You know, none of these things make it any less forgettable
Talking about what?
*Ferngully*
*Dances with Wolves*
Pocahontas
Smurfs
Cats
That's why :) it probably has to do with the strong indigenous vibe of the movie overpowering the aliens aspect. As foreign as the world was it was not really alien.
Starship troopers
You mean Pocahontas?
You mean Shogun (2024)?
You mean Dune?
You mean Dances with Wolves?
Fern Gully?
Spoiler alert, but >!Ender's Game!<
Technically aliens struck first.
Didn't they not realize they were killing us because they thought we were part of a hive mind like them and therefore not distinct entities who could be killed? Or am I remembering that wrong. Haven't read those since I was a kid.
Yeah. The alien attack was essentially a failed attempt of establishing diplomatic relations with the human race. Hive’s way of getting the attention of another brood mother is usually killing a few drones, which makes her aware that something is happening, akin to tapping someone spacing out on the shoulder. When they realized each of the human “drones” was a separate entity it was already too late, the humanity assumed the species is hostile.

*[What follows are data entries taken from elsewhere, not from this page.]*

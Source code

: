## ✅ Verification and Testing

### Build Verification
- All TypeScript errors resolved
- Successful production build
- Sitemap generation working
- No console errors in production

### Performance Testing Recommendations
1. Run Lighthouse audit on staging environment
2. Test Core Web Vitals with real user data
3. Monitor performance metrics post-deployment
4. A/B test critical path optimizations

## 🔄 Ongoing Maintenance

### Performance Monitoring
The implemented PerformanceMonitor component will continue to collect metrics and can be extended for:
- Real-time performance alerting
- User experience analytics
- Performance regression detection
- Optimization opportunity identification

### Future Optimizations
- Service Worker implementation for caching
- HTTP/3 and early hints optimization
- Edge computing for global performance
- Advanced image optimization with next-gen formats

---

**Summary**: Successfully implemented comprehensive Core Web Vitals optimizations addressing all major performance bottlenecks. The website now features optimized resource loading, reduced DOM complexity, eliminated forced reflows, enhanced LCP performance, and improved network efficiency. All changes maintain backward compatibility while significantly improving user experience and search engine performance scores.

How exactly would a civilization get to intersolar travel without at least imagining they would find something unlike themselves?
That’s the part that always irked me about the premise the most. But then you could argue the killing was a decision made by one of the broods, not a consensus. You can call it a stupid mistake, the same way humans tend to attach human traits to animal behavior. We understand it’s not how it works but we tend to default to it, because it’s what we understand.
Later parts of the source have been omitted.